▶ **What this task involves**
Within the entries below, find every line that has the string "connected", then copy it.

▶ **Data items**
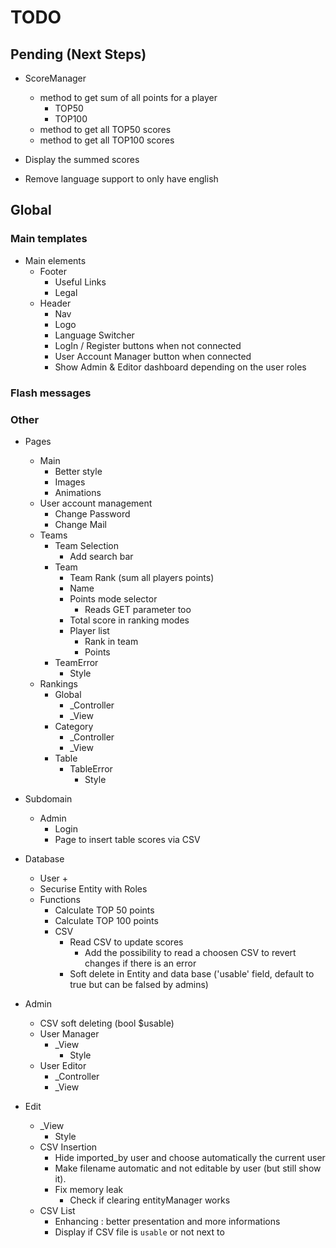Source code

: # TODO

## Pending (Next Steps)
 + ScoreManager 
   + method to get sum of all points for a player
      + TOP50
      + TOP100
   + method to get all TOP50 scores
   + method to get all TOP100 scores
 + Display the summed scores

 + Remove language support to only have english

## Global

### Main templates
 + Main elements
   + Footer
      + Useful Links
      + Legal
   + Header
      + Nav
      + Logo
      + Language Switcher
      + LogIn / Register buttons when not connected
      + User Account Manager button when connected
      + Show Admin & Editor dashboard depending on the user roles

### Flash messages

### Other

 + Pages
   + Main
      + Better style
      + Images
      + Animations
   + User account management
      + Change Password
      + Change Mail
   + Teams
      + Team Selection
         + Add search bar
      + Team
         + Team Rank (sum all players points)
         + Name
         + Points mode selector
            + Reads GET parameter too
         + Total score in ranking modes
         + Player list 
            + Rank in team
            + Points
      + TeamError
         + Style
   + Rankings
      + Global
         + _Controller
         + _View
      + Category
         + _Controller
         + _View
      + Table
         + TableError
            + Style

 + Subdomain
   + Admin
      + Login 
      + Page to insert table scores via CSV

 + Database
   + User
      + 
   + Securise Entity with Roles 
   + Functions
      + Calculate TOP 50 points
      + Calculate TOP 100 points
      + CSV
         + Read CSV to update scores
            + Add the possibility to read a choosen CSV to revert changes if there is an error
         + Soft delete in Entity and data base ('usable' field, default to true but can be falsed by admins)

 + Admin
   + CSV soft deleting (bool $usable)
   + User Manager
      + _View
         + Style
   + User Editor
      + _Controller
      + _View

 + Edit
   + _View
      + Style
   + CSV Insertion
      + Hide imported_by user and choose automatically the current user
      + Make filename automatic and not editable by user (but still show it).
      + Fix memory leak
         + Check if clearing entityManager works
   + CSV List
      + Enhancing : better presentation and more informations
      + Display if CSV file is `usable` or not next to 
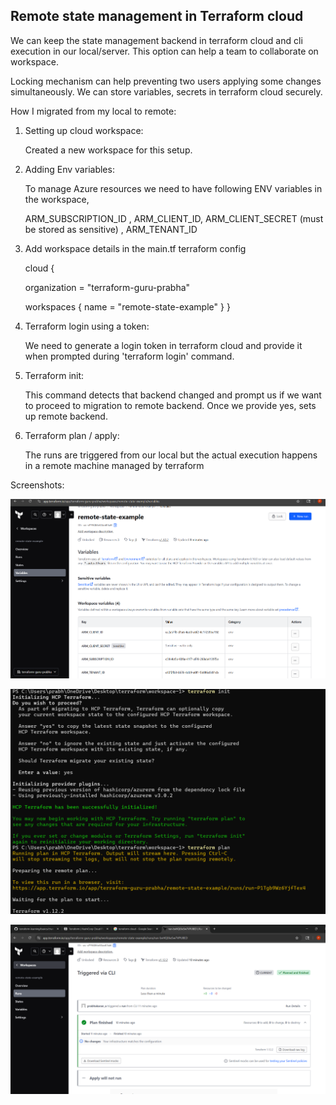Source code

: ## Remote state management in Terraform cloud

We can keep the state management backend in terraform cloud and cli execution in our local/server. This option can help a team to collaborate on workspace.

Locking mechanism can help preventing two users applying some changes simultaneously. We can store variables, secrets in terraform cloud securely.

How I migrated from my local to remote:

1. Setting up cloud workspace:

    Created a new workspace for this setup.

2. Adding Env variables:

    To manage Azure resources we need to have following ENV variables in the workspace,

    ARM_SUBSCRIPTION_ID	, ARM_CLIENT_ID, ARM_CLIENT_SECRET (must be stored as sensitive) , ARM_TENANT_ID

3. Add workspace details in the main.tf terraform config

    cloud {

    organization = "terraform-guru-prabha"

    workspaces {
      name = "remote-state-example"
    }
  }


4. Terraform login using a token:

    We need to generate a login token in terraform cloud and provide it when prompted during 'terraform login' command.


5. Terraform init:

    This command detects that backend changed and prompt us if we want to proceed to migration to remote backend.
    Once we provide yes, sets up remote backend.

6. Terraform plan / apply:

    The runs are triggered from our local but the actual execution happens in a remote machine managed by terraform


Screenshots:

![](../screenshots/screenshot-9.png)


![](../screenshots/screenshot-10.png)


![](../screenshots/screenshot-11.png)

▶ **Written response**
      + LogIn / Register buttons when not connected
      + User Account Manager button when connected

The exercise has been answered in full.